Los cálculos hablan de 70.000 toneladas al año de un combustible para cuya creación el Principado «busca socio. Hemos tenido ya algunas conversaciones, con empresas tanto de Asturias como de fuera. Es posible que en breve podamos dar todos los datos».

388.188 sin reciclar

La tercera pata del plan, tras la nueva planta y el proceso de creación de combustible, es «la incentivación del reciclaje», destacó el consejero. Una tarea que sí tiene un calendario oficial. «Tenemos que llegar al 50% del reciclaje en 2020», ya que así lo marca la normativa de la Unión Europea que dio pie al PERPA inicial.

Una tarea que tiene aún mucho recorrido. De acuerdo a los datos que incluye el documento oficial, en 2015 la 'bolsa negra' pesó 388.188 toneladas. Es basura que llega sin reciclar y que equivale a un ratio de un kilo por habitante y día.

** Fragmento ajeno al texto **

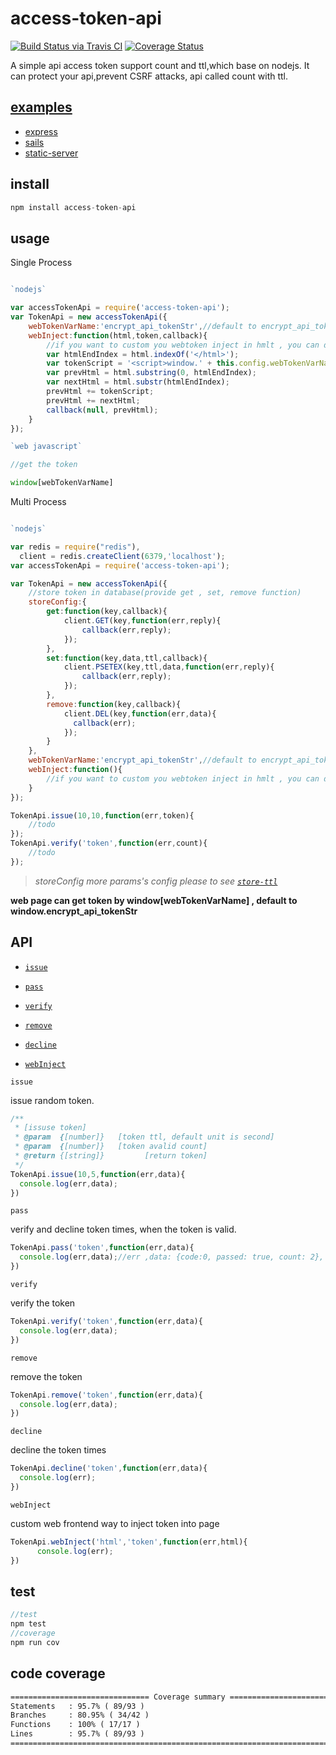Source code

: # access-token-api

[![Build Status via Travis CI](https://travis-ci.org/navyxie/access-token-api.svg?branch=master)](https://travis-ci.org/navyxie/access-token-api) [![Coverage Status](https://coveralls.io/repos/github/navyxie/access-token-api/badge.svg?branch=master)](https://coveralls.io/github/navyxie/access-token-api?branch=master)

A simple api access token support count and ttl,which base on nodejs. It can protect your api,prevent CSRF attacks, api called count with ttl.

## [examples](./examples)

- [express](./examples/express)
- [sails](./examples/sails)
- [static-server](./examples/static-server)

## install

```js
npm install access-token-api
```

## usage

Single Process

```js

`nodejs`

var accessTokenApi = require('access-token-api');
var TokenApi = new accessTokenApi({
    webTokenVarName:'encrypt_api_tokenStr',//default to encrypt_api_tokenStr
    webInject:function(html,token,callback){
        //if you want to custom you webtoken inject in hmlt , you can do in this function. example:
        var htmlEndIndex = html.indexOf('</html>');
        var tokenScript = '<script>window.' + this.config.webTokenVarName + '=' + token + '</script>';
        var prevHtml = html.substring(0, htmlEndIndex);
        var nextHtml = html.substr(htmlEndIndex);
        prevHtml += tokenScript;
        prevHtml += nextHtml;
        callback(null, prevHtml);
    }
});

`web javascript`

//get the token

window[webTokenVarName]
```


Multi Process

```js

`nodejs`

var redis = require("redis"),
  client = redis.createClient(6379,'localhost');
var accessTokenApi = require('access-token-api');

var TokenApi = new accessTokenApi({
    //store token in database(provide get , set, remove function)
    storeConfig:{
        get:function(key,callback){
            client.GET(key,function(err,reply){
                callback(err,reply);
            });
        },
        set:function(key,data,ttl,callback){
            client.PSETEX(key,ttl,data,function(err,reply){
                callback(err,reply);
            });
        },
        remove:function(key,callback){
            client.DEL(key,function(err,data){
              callback(err);
            });
        }
    },
    webTokenVarName:'encrypt_api_tokenStr',//default to encrypt_api_tokenStr
    webInject:function(){
        //if you want to custom you webtoken inject in hmlt , you can do in this function.
    }
});

TokenApi.issue(10,10,function(err,token){
    //todo
});
TokenApi.verify('token',function(err,count){
    //todo
});
```

> *storeConfig more params's config please to see [`store-ttl`](https://github.com/navyxie/store-ttl)*

**web page can get token by window[webTokenVarName] , default to window.encrypt_api_tokenStr**


## API

- [`issue`](#issue)

- [`pass`](#pass)

- [`verify`](#verify)

- [`remove`](#remove)

- [`decline`](#decline)

- [`webInject`](#webInject)

<a name="issue" />

`issue`

issue random token.

```js
/**
 * [issuse token]
 * @param  {[number]}   [token ttl, default unit is second]
 * @param  {[number]}   [token avalid count]
 * @return {[string]}         [return token]
 */
TokenApi.issue(10,5,function(err,data){
  console.log(err,data);
})
```

<a name="pass" />

`pass`

verify and decline token times, when the token is valid.

```js
TokenApi.pass('token',function(err,data){
  console.log(err,data);//err ,data: {code:0, passed: true, count: 2}, when code is zero and passed is true, token is valid.
})
```

<a name="verify" />

`verify`

verify the token 

```js
TokenApi.verify('token',function(err,data){
  console.log(err,data);
})
```

<a name="remove" />

`remove`

remove the token

```js
TokenApi.remove('token',function(err,data){
  console.log(err,data);
})
```

<a name="decline" />

`decline`

decline the token times

```js
TokenApi.decline('token',function(err,data){
  console.log(err);
})
```

<a name="webInject" />

`webInject`

custom web frontend way to inject token into page

```js
TokenApi.webInject('html','token',function(err,html){
      console.log(err);
})
```


## test

 ```js
 //test
 npm test
 //coverage
 npm run cov
 ```

## code coverage
 ```html
 =============================== Coverage summary ===============================
 Statements   : 95.7% ( 89/93 )
 Branches     : 80.95% ( 34/42 )
 Functions    : 100% ( 17/17 )
 Lines        : 95.7% ( 89/93 )
 ================================================================================
 ```

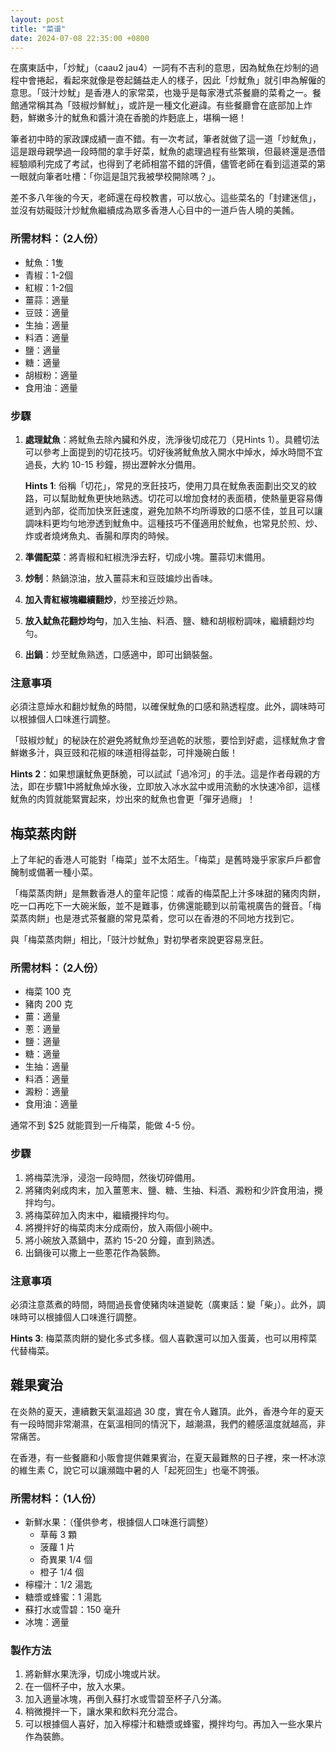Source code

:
 ```yaml
---
layout: post
title: "菜谱"
date: 2024-07-08 22:35:00 +0800
---
```


在廣東話中，「炒魷」（caau2 jau4）一詞有不吉利的意思，因為魷魚在炒制的過程中會捲起，看起來就像是卷起鋪益走人的樣子，因此「炒魷魚」就引申為解僱的意思。「豉汁炒魷」是香港人的家常菜，也幾乎是每家港式茶餐廳的菜肴之一。餐館通常稱其為「豉椒炒鮮魷」，或許是一種文化避諱。有些餐廳會在底部加上炸麪，鮮嫩多汁的魷魚和醬汁澆在香脆的炸麪底上，堪稱一絕！

筆者初中時的家政課成績一直不錯。有一次考試，筆者就做了這一道「炒魷魚」，這是跟母親學過一段時間的拿手好菜，魷魚的處理過程有些繁瑣，但最終還是憑借經驗順利完成了考試，也得到了老師相當不錯的評價，儘管老師在看到這道菜的第一眼就向筆者吐槽：「你這是詛咒我被學校開除嗎？」。

差不多八年後的今天，老師還在母校教書，可以放心。這些菜名的「封建迷信」，並沒有妨礙豉汁炒魷魚繼續成為眾多香港人心目中的一道戶告人曉的美餚。

### 所需材料：（2人份）

- 魷魚：1隻 
- 青椒：1-2個 
- 紅椒：1-2個
- 薑蒜：適量
- 豆豉：適量
- 生抽：適量
- 料酒：適量
- 鹽：適量
- 糖：適量
- 胡椒粉：適量
- 食用油：適量

### 步驟

1. **處理魷魚**：將魷魚去除內臟和外皮，洗淨後切成花刀（見Hints 1）。具體切法可以參考上面提到的切花技巧。切好後將魷魚放入開水中焯水，焯水時間不宜過長，大約 10-15 秒鐘，撈出瀝幹水分備用。

    **Hints 1**: 俗稱「切花」，常見的烹飪技巧，使用刀具在魷魚表面劃出交叉的紋路，可以幫助魷魚更快地熟透。切花可以增加食材的表面積，使熱量更容易傳遞到內部，從而加快烹飪速度，避免加熱不均所導致的口感不佳，並且可以讓調味料更均勻地滲透到魷魚中。這種技巧不僅適用於魷魚，也常見於煎、炒、炸或者燒烤魚丸、香腸和厚肉的時候。

2. **準備配菜**：將青椒和紅椒洗淨去籽，切成小塊。薑蒜切末備用。
3. **炒制**：熱鍋涼油，放入薑蒜末和豆豉煸炒出香味。
4. **加入青紅椒塊繼續翻炒**，炒至接近炒熟。
5. **放入魷魚花翻炒均勻**，加入生抽、料酒、鹽、糖和胡椒粉調味，繼續翻炒均勻。
6. **出鍋**：炒至魷魚熟透，口感適中，即可出鍋裝盤。

### 注意事項

必須注意焯水和翻炒魷魚的時間，以確保魷魚的口感和熟透程度。此外，調味時可以根據個人口味進行調整。

「豉椒炒魷」的秘訣在於避免將魷魚炒至過乾的狀態，要恰到好處，這樣魷魚才會鮮嫩多汁，與豆豉和花椒的味道相得益彰，可拌幾碗白飯！

**Hints 2**：如果想讓魷魚更酥脆，可以試試「過冷河」的手法。這是作者母親的方法，即在步驟1中將魷魚焯水後，立即放入冰水盆中或用流動的水快速冷卻，這樣魷魚的肉質就能緊實起來，炒出來的魷魚也會更「彈牙過癮」！

## 梅菜蒸肉餅

上了年紀的香港人可能對「梅菜」並不太陌生。「梅菜」是舊時幾乎家家戶戶都會醃制或備著一種小菜。

「梅菜蒸肉餅」是無數香港人的童年記憶：咸香的梅菜配上汁多味甜的豬肉肉餅，吃一口再吃下一大碗米飯，並不是難事，仿佛還能聽到以前電視廣告的聲音。「梅菜蒸肉餅」也是港式茶餐廳的常見菜肴，您可以在香港的不同地方找到它。

與「梅菜蒸肉餅」相比，「豉汁炒魷魚」對初學者來說更容易烹飪。

### 所需材料：（2人份）

- 梅菜 100 克
- 豬肉 200 克
- 薑：適量
- 蔥：適量
- 鹽：適量
- 糖：適量
- 生抽：適量
- 料酒：適量
- 澱粉：適量
- 食用油：適量

通常不到 $25 就能買到一斤梅菜，能做 4-5 份。

### 步驟

1. 將梅菜洗淨，浸泡一段時間，然後切碎備用。
2. 將豬肉剁成肉末，加入薑蔥末、鹽、糖、生抽、料酒、澱粉和少許食用油，攪拌均勻。
3. 將梅菜碎加入肉末中，繼續攪拌均勻。
4. 將攪拌好的梅菜肉末分成兩份，放入兩個小碗中。
5. 將小碗放入蒸鍋中，蒸約 15-20 分鐘，直到熟透。
6. 出鍋後可以撒上一些蔥花作為裝飾。

### 注意事項

必須注意蒸煮的時間，時間過長會使豬肉味道變乾（廣東話：變「柴」）。此外，調味時可以根據個人口味進行調整。

**Hints 3**: 梅菜蒸肉餅的變化多式多樣。個人喜歡還可以加入蛋黃，也可以用榨菜代替梅菜。

## 雜果賓治

在炎熱的夏天，連續數天氣溫超過 30 度，實在令人難頂。此外，香港今年的夏天有一段時間非常潮濕，在氣溫相同的情況下，越潮濕，我們的體感溫度就越高，非常痛苦。

在香港，有一些餐廳和小販會提供雜果賓治，在夏天最難熬的日子裡，來一杯冰涼的維生素 C，說它可以讓瀕臨中暑的人「起死回生」也毫不誇張。

### 所需材料：（1人份）

- 新鮮水果：（僅供參考，根據個人口味進行調整）
  - 草莓 3 顆
  - 菠蘿 1 片
  - 奇異果 1/4 個
  - 橙子 1/4 個
- 檸檬汁：1/2 湯匙
- 糖漿或蜂蜜：1 湯匙
- 蘇打水或雪碧：150 毫升
- 冰塊：適量

### 製作方法

1. 將新鮮水果洗淨，切成小塊或片狀。
2. 在一個杯子中，放入水果。
3. 加入適量冰塊，再倒入蘇打水或雪碧至杯子八分滿。
4. 稍微攪拌一下，讓水果和飲料充分混合。
5. 可以根據個人喜好，加入檸檬汁和糖漿或蜂蜜，攪拌均勻。再加入一些水果片作為裝飾。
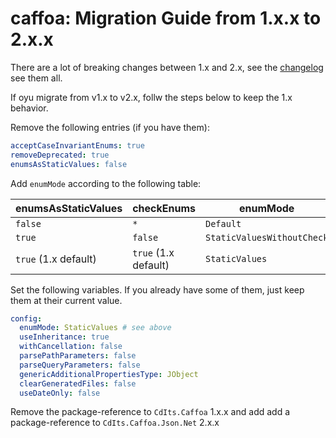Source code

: # caffoa: Migration Guide from 1.x.x to 2.x.x

There are a lot of breaking changes between 1.x and 2.x, see the [changelog](changelog.md) see them all.

If oyu migrate from v1.x to v2.x, follw the steps below to keep the 1.x behavior. 

Remove the following entries (if you have them):
```yaml
acceptCaseInvariantEnums: true
removeDeprecated: true
enumsAsStaticValues: false
```

Add `enumMode` according to the following table:

| enumsAsStaticValues  | checkEnums             | enumMode                   |
|----------------------|------------------------|----------------------------|
| `false`              | `*`                  | `Default`                  |
| `true`               | `false`              | `StaticValuesWithoutCheck` |
| `true` (1.x default) | `true` (1.x default) | `StaticValues`             |


Set the following variables. If you already have some of them, just keep them at their current value.

```yaml
config:
  enumMode: StaticValues # see above
  useInheritance: true
  withCancellation: false
  parsePathParameters: false
  parseQueryParameters: false
  genericAdditionalPropertiesType: JObject
  clearGeneratedFiles: false
  useDateOnly: false
```

Remove the package-reference to `CdIts.Caffoa` 1.x.x and add add a package-reference to `CdIts.Caffoa.Json.Net` 2.x.x

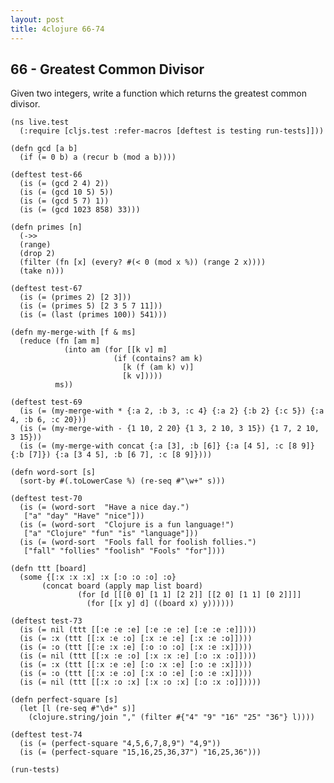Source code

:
 ```yaml
---
layout: post
title: 4clojure 66-74
---
```


## 66 - Greatest Common Divisor

Given two integers, write a function which returns the greatest common divisor.

<pre><code class="language-klipse">(ns live.test
  (:require [cljs.test :refer-macros [deftest is testing run-tests]]))
  
(defn gcd [a b]
  (if (= 0 b) a (recur b (mod a b))))

(deftest test-66
  (is (= (gcd 2 4) 2))
  (is (= (gcd 10 5) 5))
  (is (= (gcd 5 7) 1))
  (is (= (gcd 1023 858) 33)))
  
(defn primes [n] 
  (->>
  (range)
  (drop 2)
  (filter (fn [x] (every? #(< 0 (mod x %)) (range 2 x))))
  (take n)))

(deftest test-67
  (is (= (primes 2) [2 3]))
  (is (= (primes 5) [2 3 5 7 11]))
  (is (= (last (primes 100)) 541)))
  
(defn my-merge-with [f & ms]
  (reduce (fn [am m]
            (into am (for [[k v] m]
                       (if (contains? am k)
                         [k (f (am k) v)]
                         [k v]))))
          ms))

(deftest test-69
  (is (= (my-merge-with * {:a 2, :b 3, :c 4} {:a 2} {:b 2} {:c 5}) {:a 4, :b 6, :c 20}))
  (is (= (my-merge-with - {1 10, 2 20} {1 3, 2 10, 3 15}) {1 7, 2 10, 3 15}))
  (is (= (my-merge-with concat {:a [3], :b [6]} {:a [4 5], :c [8 9]} {:b [7]}) {:a [3 4 5], :b [6 7], :c [8 9]})))
  
(defn word-sort [s]
  (sort-by #(.toLowerCase %) (re-seq #"\w+" s)))

(deftest test-70
  (is (= (word-sort  "Have a nice day.")
   ["a" "day" "Have" "nice"]))
  (is (= (word-sort  "Clojure is a fun language!")
   ["a" "Clojure" "fun" "is" "language"]))
  (is (= (word-sort  "Fools fall for foolish follies.")
   ["fall" "follies" "foolish" "Fools" "for"])))
  
(defn ttt [board]
  (some {[:x :x :x] :x [:o :o :o] :o}
       (concat board (apply map list board) 
               (for [d [[[0 0] [1 1] [2 2]] [[2 0] [1 1] [0 2]]]]
                 (for [[x y] d] ((board x) y))))))

(deftest test-73
  (is (= nil (ttt [[:e :e :e] [:e :e :e] [:e :e :e]])))
  (is (= :x (ttt [[:x :e :o] [:x :e :e] [:x :e :o]])))
  (is (= :o (ttt [[:e :x :e] [:o :o :o] [:x :e :x]])))
  (is (= nil (ttt [[:x :e :o] [:x :x :e] [:o :x :o]])))
  (is (= :x (ttt [[:x :e :e] [:o :x :e] [:o :e :x]])))
  (is (= :o (ttt [[:x :e :o] [:x :o :e] [:o :e :x]])))
  (is (= nil (ttt [[:x :o :x] [:x :o :x] [:o :x :o]]))))
  
(defn perfect-square [s]
  (let [l (re-seq #"\d+" s)]
    (clojure.string/join "," (filter #{"4" "9" "16" "25" "36"} l))))

(deftest test-74
  (is (= (perfect-square "4,5,6,7,8,9") "4,9"))
  (is (= (perfect-square "15,16,25,36,37") "16,25,36")))
  
(run-tests)
</code></pre>
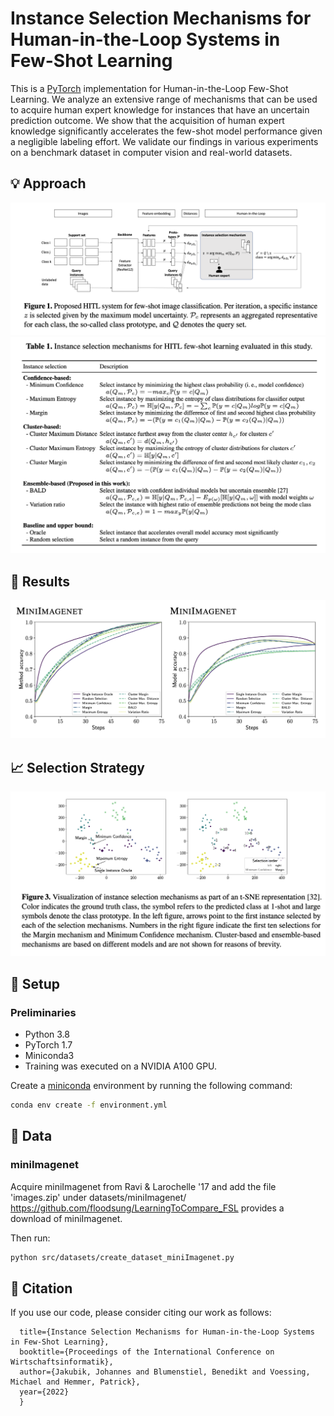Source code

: # Instance Selection Mechanisms for Human-in-the-Loop Systems in Few-Shot Learning
This is a [PyTorch](https://pytorch.org) implementation for Human-in-the-Loop Few-Shot Learning.
We analyze an extensive range of mechanisms that can be used to acquire human expert knowledge for instances that have an uncertain prediction outcome. We show that the acquisition of human expert knowledge significantly accelerates the few-shot model performance given a negligible labeling effort. We validate our findings in various experiments on a benchmark dataset in computer vision and real-world datasets. 

## :bulb: Approach
<img src="/src/images/Approach.png"/>
<img src="/src/images/Approach2.png"/>

## :checkered_flag: Results
<img src="/src/images/Results.png"/>

## :chart_with_upwards_trend: Selection Strategy
<img src="/src/images/SelectionStrategy.png"/>


## :speech_balloon: Setup

### Preliminaries

* Python 3.8
* PyTorch 1.7
* Miniconda3
* Training was executed on a NVIDIA A100 GPU.

Create a [miniconda](https://docs.conda.io/en/latest/miniconda.html) environment by running the following command:

```bash
conda env create -f environment.yml
```

## :speech_balloon: Data

### miniImagenet
Acquire miniImagenet from Ravi & Larochelle '17 and add the file 'images.zip' under datasets/miniImagenet/
https://github.com/floodsung/LearningToCompare_FSL provides a download of miniImagenet.

Then run:
```bash
python src/datasets/create_dataset_miniImagenet.py
```

## :speech_balloon: Citation
If you use our code, please consider citing our work as follows:

```@inproceedings{Jakubik.2022,
  title={Instance Selection Mechanisms for Human-in-the-Loop Systems in Few-Shot Learning},
  booktitle={Proceedings of the International Conference on Wirtschaftsinformatik},
  author={Jakubik, Johannes and Blumenstiel, Benedikt and Voessing, Michael and Hemmer, Patrick},
  year={2022}
  }
```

El objetivo es que, en tres años, esa bolsa solo pese 216.063 toneladas, aunque el propio Principado reconoce, en el estudio que acompaña al PERPA, que entre sus debilidades, el tratamiento actual de los residuos en Asturias tiene «el desconocimiento de la cantidad exacta producida por los sectores pesquero, agrícola, ganadero, sanitario, industrial...», así como la falta de «herramientas de nuevas tecnologías en las administraciones para llevar a cabo un control exhaustivo de la producción, gestión y movimiento de residuos».

Por ese motivo, Lastra resaltó la importancia «del plan de promoción del reciclado», que incluirá un estudio para optimizar la localización de los contenedores y conseguir una mayor tasa de recogida separada, así como adaptar la red de contenedores a las necesidades reales. Que la falta de contenedor no sea excusa para no reciclar.